Non vince, ma convince: la Lazio vuole finalmente rinascere

Non vince, ma convince: la Lazio vuole finalmente rinascere

galatasaray lazio

Pronostici a sfavore e soprattutto circa quarantamila tifosi giallorossi più caldi che mai non hanno spaventato la Lazio. Fin dal primo minuto infatti , quando a partire dal minuto di silenzio (motivazione da aggiungere) la Turk Telekom Arena stava rispettando le aspettative di essere un campo “infernale” in cui giocare per le avversarie. Eppure Pioli e i suoi uomini hanno saputo mantenere il sangue freddo per tutta la durata de 90 minuti, addirittura sprecando fin troppe occasioni.
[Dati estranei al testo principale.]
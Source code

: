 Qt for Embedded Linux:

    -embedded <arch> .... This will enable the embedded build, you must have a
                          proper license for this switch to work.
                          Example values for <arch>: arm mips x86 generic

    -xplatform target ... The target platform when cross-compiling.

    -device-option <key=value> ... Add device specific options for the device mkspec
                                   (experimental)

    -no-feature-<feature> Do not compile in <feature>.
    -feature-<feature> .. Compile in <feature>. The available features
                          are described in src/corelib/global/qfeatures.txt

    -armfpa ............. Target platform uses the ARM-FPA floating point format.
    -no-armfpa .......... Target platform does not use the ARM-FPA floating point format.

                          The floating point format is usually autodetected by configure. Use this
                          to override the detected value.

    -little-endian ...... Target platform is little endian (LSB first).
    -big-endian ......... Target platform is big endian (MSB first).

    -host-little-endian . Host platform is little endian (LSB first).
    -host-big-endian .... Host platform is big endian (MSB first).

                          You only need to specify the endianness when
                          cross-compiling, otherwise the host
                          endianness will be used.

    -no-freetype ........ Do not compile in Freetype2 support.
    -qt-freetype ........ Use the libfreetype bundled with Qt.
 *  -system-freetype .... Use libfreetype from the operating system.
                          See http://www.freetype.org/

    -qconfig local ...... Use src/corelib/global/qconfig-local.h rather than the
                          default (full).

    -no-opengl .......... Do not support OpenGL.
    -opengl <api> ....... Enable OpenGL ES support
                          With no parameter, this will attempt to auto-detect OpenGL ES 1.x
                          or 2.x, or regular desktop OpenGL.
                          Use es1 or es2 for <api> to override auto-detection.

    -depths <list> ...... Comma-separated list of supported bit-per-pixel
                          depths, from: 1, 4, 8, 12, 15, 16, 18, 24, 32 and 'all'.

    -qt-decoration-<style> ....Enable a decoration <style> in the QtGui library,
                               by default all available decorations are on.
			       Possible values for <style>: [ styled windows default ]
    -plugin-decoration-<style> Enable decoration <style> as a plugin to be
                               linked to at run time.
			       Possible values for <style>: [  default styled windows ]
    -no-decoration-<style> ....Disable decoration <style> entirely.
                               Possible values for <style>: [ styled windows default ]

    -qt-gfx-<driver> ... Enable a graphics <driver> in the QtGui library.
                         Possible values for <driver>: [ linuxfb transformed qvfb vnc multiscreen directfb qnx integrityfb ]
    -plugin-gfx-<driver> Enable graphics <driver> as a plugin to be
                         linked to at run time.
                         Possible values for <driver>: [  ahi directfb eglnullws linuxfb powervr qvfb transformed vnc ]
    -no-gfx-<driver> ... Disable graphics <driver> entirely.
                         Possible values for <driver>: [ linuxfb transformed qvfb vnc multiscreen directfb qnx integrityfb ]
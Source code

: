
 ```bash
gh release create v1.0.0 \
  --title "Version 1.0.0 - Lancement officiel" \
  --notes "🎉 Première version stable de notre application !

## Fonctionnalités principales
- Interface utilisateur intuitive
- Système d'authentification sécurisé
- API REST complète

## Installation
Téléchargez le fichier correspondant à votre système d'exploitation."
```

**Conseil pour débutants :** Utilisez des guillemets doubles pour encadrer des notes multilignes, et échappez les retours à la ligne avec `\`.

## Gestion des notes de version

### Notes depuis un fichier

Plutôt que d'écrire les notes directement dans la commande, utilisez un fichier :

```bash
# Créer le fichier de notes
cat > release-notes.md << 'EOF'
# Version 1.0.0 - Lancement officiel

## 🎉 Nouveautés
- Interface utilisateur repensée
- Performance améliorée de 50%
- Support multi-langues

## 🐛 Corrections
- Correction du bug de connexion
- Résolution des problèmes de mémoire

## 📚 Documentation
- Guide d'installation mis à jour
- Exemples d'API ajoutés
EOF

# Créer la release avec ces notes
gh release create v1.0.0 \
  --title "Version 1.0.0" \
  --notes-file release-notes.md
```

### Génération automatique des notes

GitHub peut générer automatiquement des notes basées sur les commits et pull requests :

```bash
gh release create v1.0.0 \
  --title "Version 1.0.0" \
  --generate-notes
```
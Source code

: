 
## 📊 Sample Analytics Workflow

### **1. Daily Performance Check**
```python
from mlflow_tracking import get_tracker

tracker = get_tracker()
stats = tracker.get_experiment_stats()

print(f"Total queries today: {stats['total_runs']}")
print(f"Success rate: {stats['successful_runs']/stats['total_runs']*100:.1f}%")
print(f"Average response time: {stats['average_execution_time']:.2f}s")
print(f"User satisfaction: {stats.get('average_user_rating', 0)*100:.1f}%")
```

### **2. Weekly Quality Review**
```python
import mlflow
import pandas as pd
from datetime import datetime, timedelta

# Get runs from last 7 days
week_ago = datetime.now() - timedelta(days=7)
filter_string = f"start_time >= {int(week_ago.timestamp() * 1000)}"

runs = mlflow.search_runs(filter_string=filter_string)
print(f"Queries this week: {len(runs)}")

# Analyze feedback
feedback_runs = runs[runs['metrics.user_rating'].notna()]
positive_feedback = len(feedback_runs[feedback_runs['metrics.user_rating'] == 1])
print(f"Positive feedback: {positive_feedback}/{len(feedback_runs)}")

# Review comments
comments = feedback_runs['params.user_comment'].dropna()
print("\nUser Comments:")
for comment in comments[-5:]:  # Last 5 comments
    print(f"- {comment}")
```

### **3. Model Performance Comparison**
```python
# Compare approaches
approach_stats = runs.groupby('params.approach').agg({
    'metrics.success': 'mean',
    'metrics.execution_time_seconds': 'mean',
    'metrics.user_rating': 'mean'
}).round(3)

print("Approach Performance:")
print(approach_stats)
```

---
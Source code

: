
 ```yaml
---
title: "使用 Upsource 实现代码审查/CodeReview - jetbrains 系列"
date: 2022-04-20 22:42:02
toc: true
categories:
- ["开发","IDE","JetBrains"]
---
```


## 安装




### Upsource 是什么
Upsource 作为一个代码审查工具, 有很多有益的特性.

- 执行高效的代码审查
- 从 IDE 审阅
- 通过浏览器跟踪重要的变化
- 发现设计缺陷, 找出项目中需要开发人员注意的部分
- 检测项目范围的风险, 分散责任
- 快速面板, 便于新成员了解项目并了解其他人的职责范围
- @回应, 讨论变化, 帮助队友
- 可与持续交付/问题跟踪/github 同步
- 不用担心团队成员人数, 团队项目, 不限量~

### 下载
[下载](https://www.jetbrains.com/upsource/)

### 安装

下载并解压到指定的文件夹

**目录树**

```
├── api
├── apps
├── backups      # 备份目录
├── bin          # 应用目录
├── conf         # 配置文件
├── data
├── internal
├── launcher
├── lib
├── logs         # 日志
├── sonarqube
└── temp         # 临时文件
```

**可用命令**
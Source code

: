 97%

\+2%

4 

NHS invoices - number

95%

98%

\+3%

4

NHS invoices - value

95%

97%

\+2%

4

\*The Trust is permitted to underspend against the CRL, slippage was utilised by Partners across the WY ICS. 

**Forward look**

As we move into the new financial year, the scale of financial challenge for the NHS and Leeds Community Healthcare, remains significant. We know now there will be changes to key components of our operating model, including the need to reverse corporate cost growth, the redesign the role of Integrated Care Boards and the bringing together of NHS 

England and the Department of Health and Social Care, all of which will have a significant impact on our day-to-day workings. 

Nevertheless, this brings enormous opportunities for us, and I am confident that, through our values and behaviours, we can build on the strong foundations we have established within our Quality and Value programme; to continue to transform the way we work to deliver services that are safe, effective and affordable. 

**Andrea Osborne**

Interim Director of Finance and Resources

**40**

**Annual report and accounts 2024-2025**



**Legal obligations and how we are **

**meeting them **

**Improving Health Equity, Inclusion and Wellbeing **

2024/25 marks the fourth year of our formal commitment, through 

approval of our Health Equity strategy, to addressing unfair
Specialmente in occasione dello svantaggio, frutto dell’ennesima dimostrazione della fragilità del reparto difensivo capitolino, la situazione sembrava piuttosto difficile da rovesciare.

La leadership, essenziale come non mai, di Lucas Biglia ha mantenuto la squadra unita e calma. Il regista argentino ha infatti coordinato con grande carattere le due fasi dei suoi compagni, capendo quando fosse giusto spingere oppure quando chiudersi in difesa. Sugli scudi Milinkovic Savic, sempre più a suo agio negli schemi di Pioli, specialmente nella competizione Europea. Sfruttando poi la sua migliore caratteristica, il colpo di testa, il serbo ha pareggiato il match ridando fiducia alla formazione che si era vista clamorosamente negare un rigore netto qualche minuto primo. Proprio dal punto di vista psicologico la mancata chiamata dell’arbitro sul fallo subito da Matri, che ha mantenuto una direzione “all’inglese” per tutto il match, avrebbe potuto rovinare inevitabilmente la prestazione della banda di Pioli. Stavolta invece nessun complesso di inferiorità, diverbi fra compagni o giocatori in chiaroscuro. Tutti, Anderson compreso (anche se comunque piuttosto inconcludente) hanno apportato quantità e qualità alla casa laziale, seppur ognuno con i propri limiti tecnici. Molto positiva la prestazione di Lulic, oltre ai già citati Biglia e Savic, che dimostra quanto l’inamovibilità di Candreva e Felipe Anderson avesse fossilizzato la manovra offensiva Laziale. Nonostante ciò però la freddezza sotto porta è mancata, con ben 8 tiri nello specchio di porta i biancocelesti ne hanno capitalizzato solo uno. Matri, rispetto a Djordevic, ha portato molta più mobilità e movimenti alla manovra d’attacco, ma insieme ai suoi compagni ha gettato al vento due o tre occasioni nitide per andare in rete. La strada per sanare le debolezze mostrate rispetto alla scorsa stagione è ancora lunghissima e difficilmente verrà portata a termine entro la stagione, ma una crescita costante può ovviamente far solo che bene.

Ora tra la partita di ritorno e il possibile passaggio del turno c’è di mezzo il Frosinone, trasferta complicata che verrà però seguita da un gran numero di tifosi laziali, che hanno esaurito in poche ore il biglietto per il settore ospiti. Stavolta poche chance di non incidere offensivamente sul match, perché anche contro le grandi la coppia Ciofani-Dionisi ha dimostrato di saper sempre far male. Pioli avrà però un Mauri ed un Lulic in più (oltre che Keita non squalificato in Serie A) nel suo reparto offensivo, con l’obiettivo di ripartire proprio dagli esterni d’attacco per ridare concretezza ad una squadra sulla via della “redenzione”.